Phoenix Police Planning and Community Relations Bureau "Community Response Squad"
DO NOT LET THE SMILES FOOL YOU: Top Row Lt. Bryan Coley, Det. Rick Tamburo, Det. Dottie Conroy, Det. Al Ramirez, Det. Rick Flum, Det. Tony Davis Bottom Row Det. Jeff Wood, Sgt. Mark Schweikert, Det. Jerry Oliver, Det. Chris Wilson, Det. Chris Abril

Resisting the PHX Police Red Squad

AUGUST 13, 2012: This blog is to document the struggle of Arizona's radical activists against the tactics of the Phoenix Police Planning and Community Relations Bureau Community Response Squad, AKA The Red Squad. It's being launched in the wake of a grave violation by a Red Squad detective, Chris Wilson, who was arrested last week for multiple counts of criminal sexual conduct with 2 minors. His victims, apparently, were young activists whom he had befriended in the course of his work as the Phoenix Police liason to the GLBTQ community. He confessed when confronted and sits in jail awaiting prosecution.
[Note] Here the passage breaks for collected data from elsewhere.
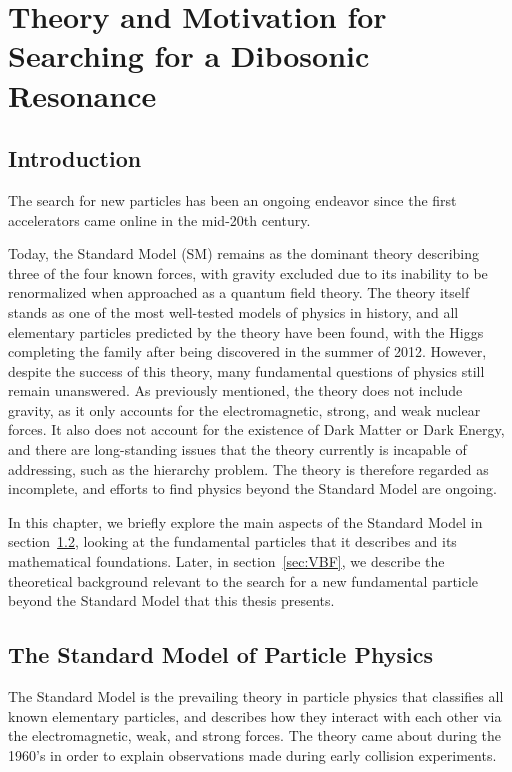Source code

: 
\chapter{Theory and Motivation for Searching for a Dibosonic Resonance}
\label{chap:theory}

\section{Introduction}

The search for new particles has been an ongoing endeavor since the first accelerators came online in the mid-20th century.

Today, the Standard Model (SM) remains as the dominant theory describing three of the four known forces, with gravity excluded due to its inability to be renormalized when approached as a quantum field theory.
The theory itself stands as one of the most well-tested models of physics in history, and all elementary particles predicted by the theory have been found, with the Higgs completing the family after being discovered in the summer of 2012.
However, despite the success of this theory, many fundamental questions of physics still remain unanswered.
As previously mentioned, the theory does not include gravity, as it only accounts for the electromagnetic, strong, and weak nuclear forces.
It also does not account for the existence of Dark Matter or Dark Energy, and there are long-standing issues that the theory currently is incapable of addressing, such as the hierarchy problem.
The theory is therefore regarded as incomplete, and efforts to find physics beyond the Standard Model are ongoing.

In this chapter, we briefly explore the main aspects of the Standard Model in section~\ref{sec:SM}, looking at the fundamental particles that it describes and its mathematical foundations.
Later, in section~\ref{sec:VBF}, we describe the theoretical background relevant to the search for a new fundamental particle beyond the Standard Model that this thesis presents.

\section{The Standard Model of Particle Physics}
\label{sec:SM}

The Standard Model is the prevailing theory in particle physics that classifies all known elementary particles, and describes how they interact with each other via the electromagnetic, weak, and strong forces.
The theory came about during the 1960's in order to explain observations made during early collision experiments\footnotemark.

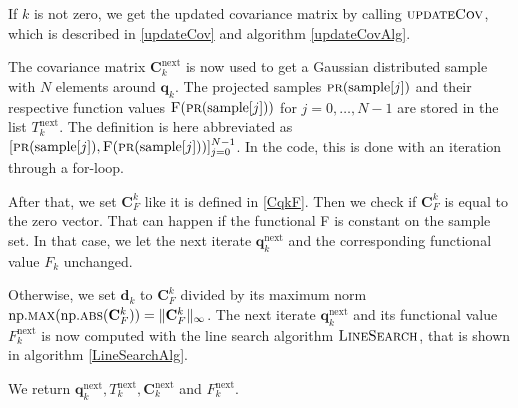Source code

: If $k$ is not zero, we get the updated covariance matrix by calling $\textproc{updateCov}$, which is described in \eqref{updateCov} and algorithm \ref{updateCovAlg}.

The covariance matrix $\mathbf{C}^\mathrm{next}_k$ is now used to get a Gaussian distributed sample with $N$ elements around $\mathbf{q}_k$. The projected samples $\Call{pr}{\mathrm{sample}[j]}$ and their respective function values $\Call{F}{\protect\Call{pr}{\mathrm{sample}[j]}}$ for $j=0,\dotsc,N-1$ are stored in the list $T^\mathrm{next}_k$. The definition is here abbreviated as $[\Call{pr}{\mathrm{sample}[j]},\Call{F}{\protect\Call{pr}{\mathrm{sample}[j]}}]_{j=0}^{N-1}$. In the code, this is done with an iteration through a for-loop.

After that, we set $\mathbf{C}^k_F$ like it is defined in \eqref{CqkF}. Then we check if $\mathbf{C}^k_F$ is equal to the zero vector. That can happen if the functional F is constant on the sample set. In that case, we let the next iterate $\mathbf{q}^\mathrm{next}_k$ and the corresponding functional value $F_k$ unchanged.

Otherwise, we set $\mathbf{d}_k$ to $\mathbf{C}^k_F$ divided by its maximum norm $\mathrm{np.}\Call{max}{\mathrm{np.}\protect\Call{abs}{\mathbf{C}^k_F}}=\|\mathbf{C}^k_F\|_\infty$. The next iterate $\mathbf{q}^\mathrm{next}_{k}$ and its functional value $F^\mathrm{next}_k$ is now computed with the line search algorithm $\textproc{LineSearch}$, that is shown in algorithm \ref{LineSearchAlg}.

We return $\mathbf{q}^\mathrm{next}_k,T^\mathrm{next}_k,\mathbf{C}^\mathrm{next}_k$ and $F^\mathrm{next}_k$.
This post from another blog describes the concerns some community activists had with our Red Squad long before Detective Wilson's transgressions. It provides a starting point for those unfamiliar with protest policing in the city of Phoenix. The body of this blog will be a critical analysis of Red Squad tactics as they've affected our liberation movements - as well as individual activists - and a diary of our resistance. More than just resisting, we're fighting back.

PHX Red Squad busting Occupy "campers"

Lessons in resistance: Come armed with your video cameras, folks, to every protest our community has and film the Red Squad in action. Call them on their BS and send the link or embed code to us to post. Lets teach each other how best to deal with them from experience...

PHX PD Red Squad's Chris Wilson tackling CODE PINK LIZ...

Thursday, January 10, 2013

AZ Republic puts Chris Wilson's victims on trial...

The Arizona Republic yesterday portrayed former Detective Chris Wilson as victim of exaggerations and misunderstandings, not a real suspect in repeated episodes of child sexual abuse. They must not have read the same charging documents I saw, where he pleaded guilty to sexually abusing those boys in detail. Maybe they didn't know he was stalking young activists at Occupy, too, building trusting relationships with them while treating most of the rest of us like criminals.

Hey, Republic: There's a reason this man has been portrayed the way he's been portrayed....some people did their homework - some of your people, even. Nice of him to let you interview him - look, he even gave you a pretty photo to use, instead of that one where he's a scowling cop or an accused criminal in his undershirt. 

This is nothing but a staged PR stunt, set up by Campos, who is using the Republic to attack the victims in full view of potential jurors out here, of course, to save his client. Campos is alleging that the kids were the ones who led this poor, noble, naive, trusting, navy veteran dog-loving decorated police detective astray, seducing him into what was really nothing more than an exercise of "poor judgement". Children, I guess, are the ones who can't be trusted when they report sexual abuse, and the policeman is unquestionably still the good guy here - how pathetic.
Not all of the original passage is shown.